Not anti-tech. Just a recognition that when everything scales, presence stands out.
In-person connection becomes a measurable signal
“Another metric teams are sleeping on is in-person connection with key accounts—how often, where, and when you’re actually spending time face-to-face with customers. In the age of AI, that matters more than ever.”
— Alex Maiersperger, Global Product Marketing Lead, Healthcare, at SAS
IRL moments support long-term growth
"I firmly believe there will (and should!) be an increase in IRL events and relationship-building. There's a growing craving for in-person interactions, and even small touchpoints—an intimate CMO dinner to support ABM strategy, getting 1:1 facetime with your client (off Zoom) to improve retention and communication—will play an important role in supporting long-term company health."

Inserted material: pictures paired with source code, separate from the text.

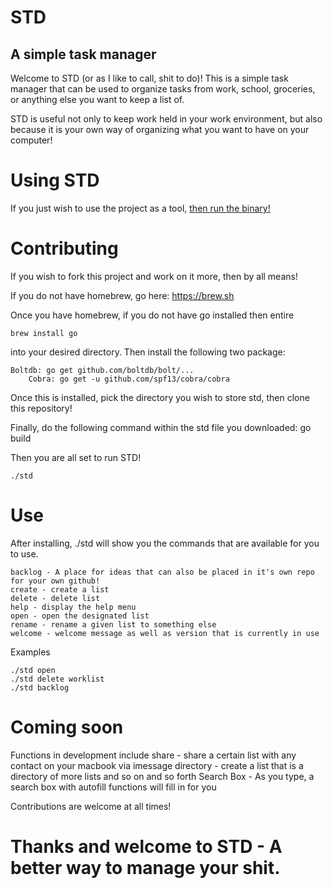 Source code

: # STD

## A simple task manager

Welcome to STD (or as I like to call, shit to do)! This is a simple task manager that can be used to 
organize tasks from work, school, groceries, or anything else you want to keep a list of. 

STD is useful not only to keep work held in your work environment, but also because it is your own way 
of organizing what you want to have on your computer!

# Using STD 

If you just wish to use the project as a tool, [then run the binary!](https://github.com/benmorehouse/std/releases/tag/v1.0)

# Contributing

If you wish to fork this project and work on it more, then by all means!

If you do not have homebrew, go here: https://brew.sh

Once you have homebrew, if you do not have go installed then entire
	
	brew install go

into your desired directory.
Then install the following two package:

	Boltdb: go get github.com/boltdb/bolt/...
        Cobra: go get -u github.com/spf13/cobra/cobra 

Once this is installed, pick the directory you wish to store std, then 
clone this repository!

Finally, do the following command within the std file you downloaded: 
        go build 

Then you are all set to run STD!
		
	./std

# Use

After installing, ./std will show you the commands that are available for you to use. 

	backlog - A place for ideas that can also be placed in it's own repo for your own github!
	create - create a list
	delete - delete list
	help - display the help menu
	open - open the designated list
	rename - rename a given list to something else
	welcome - welcome message as well as version that is currently in use

Examples
	
	./std open 
	./std delete worklist
	./std backlog

# Coming soon
	
Functions in development include
	share - share a certain list with any contact on your macbook via imessage
	directory - create a list that is a directory of more lists and so on and so forth
	Search Box - As you type, a search box with autofill functions will fill in for you


Contributions are welcome at all times! 

# Thanks and welcome to STD - A better way to manage your shit.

— Abby Murray, Co-founder + CEO at storyarb
IRL experiences work best when spectacle meets system
“In 2026, IRL experiences won’t just be spectacle—they’ll be systems. The smartest brands will combine immersive storytelling with the structure creators need to experience those moments and carry them back to their communities.”
— Trevor Guthrie, Co-founder at Giant Spoon
This nostalgia is actually strategy. When AI saturates every digital channel, showing up in person is how teams cut through, build trust, and create relationships that compound over time. Abby's prediction about IRL events becoming a budget line item? It's already happening.
No silver bullets in 2026
Success won’t come from picking sides—AI vs. human, digital vs. in-person, new channels vs. owned media...it’ll come from integration.
The last few years clarified the arc.
- 2023 introduced AI at scale and kicked off the hype cycle.
- 2024 poured gasoline on it, with an explosion of “AI-powered” tools, funding, and promises.
- By 2025, teams stopped theorizing and started applying—and many discovered the same thing: AI is an accelerant, yes. But it isn’t a shortcut. It’s only as effective as the systems, data, and people supporting it.
All this sets us up for a 2026 where teams get more honest about AI’s actual value. The marketers who pull ahead this year will build durable systems that blend tech with human judgment, earn trust through proof (not promises), and invest in what actually moves the pipeline. Fewer silver bullets. Better basics. Smarter use of the tools we finally understand.